おキヌちゃんごめんなさい」美神は一人になると懺悔を始めた。
「あんな縛り方だと知っていたら(それでも縛り上げたかもしれないけど。)
 とにかく縛り方を選んだのも実際に縛ったのも横島君よ。私は悪くないわ!
 まったく失言だったのよ”ならせめてマリヤは私が使うわよ”なんて。
 あれじゃカオスの代わりにマリアを使うみたいじゃない」
契約条項に拠ればカオスは成功報酬、マリアは維持費なので、
マリアだけ使う分には横島が見つかっても関係ないはずなのだが、
マリアをカオスの代わりとして使うなら成功報酬を払わなければならない。
裁判なら勝つ(と美神は信じている)が、そんな事を美智恵が認めるはず無い。
あれ?1億の為に縛り上げたのか。

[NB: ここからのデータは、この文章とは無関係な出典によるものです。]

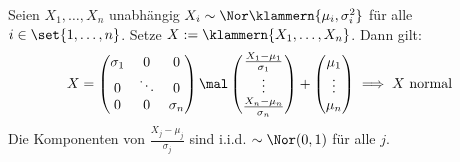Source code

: \begin{beispiel}\label{beisp5.2}
	Seien $X_1,\ldots,X_n$ unabhängig $X_i\sim\Nor\klammern{\mu_i,\sigma_i^2}$ für alle $i\in\set{1,\ldots,n}$.
	Setze $X:=\klammern{X_1,\ldots,X_n}$.
	Dann gilt:
	\begin{align*}
		X
		\overset{}{=}
		\begin{pmatrix}
			\sigma_1 & 0 & 0\\
			0 & \ddots & 0\\
			0 & 0 & \sigma_n
		\end{pmatrix}\mal\begin{pmatrix}
			\frac{X_1-\mu_1}{\sigma_1}\\
			\vdots\\
			\frac{X_n-\mu_n}{\sigma_n}
		\end{pmatrix}
		+\begin{pmatrix}
			\mu_1\\
			\vdots\\
			\mu_n
		\end{pmatrix}
		\implies X\text{ normal}
	\end{align*}
	Die Komponenten von $\frac{X_j-\mu_j}{\sigma_j}$ sind i.i.d. $\sim\Nor(0,1)$ für alle $j$.
\end{beispiel}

さすが50憶のためなら惚れた男を殺す女だな。
「おキヌちゃんだっていけないのよ。
 横島君は自力で帰ってきたんだからカオスに知らせる必要なんてないのに。
 どうしてもマリアに知らせるって聞かないんだから。
 あの時、おキヌちゃんはきっと成功報酬は払わないですむと思っていたわよね」
実際おキヌは美神の計略に気付いていた。だからマリアには知らせても問題ないと思ったのだ。
「でも今は絶対に気付いているわ。
 しかもおキヌちゃんは、マリアをただ働きさせているのを良く思っていない。
 今までのこともあるから、なんとかマリアに報酬が渡るようにするに違いないわ。
 本当に誰にでも優しいんだから。
 別に嘘を吐いた訳じゃないし、契約違反でもないんだから余計なお金を払う事無いのよ。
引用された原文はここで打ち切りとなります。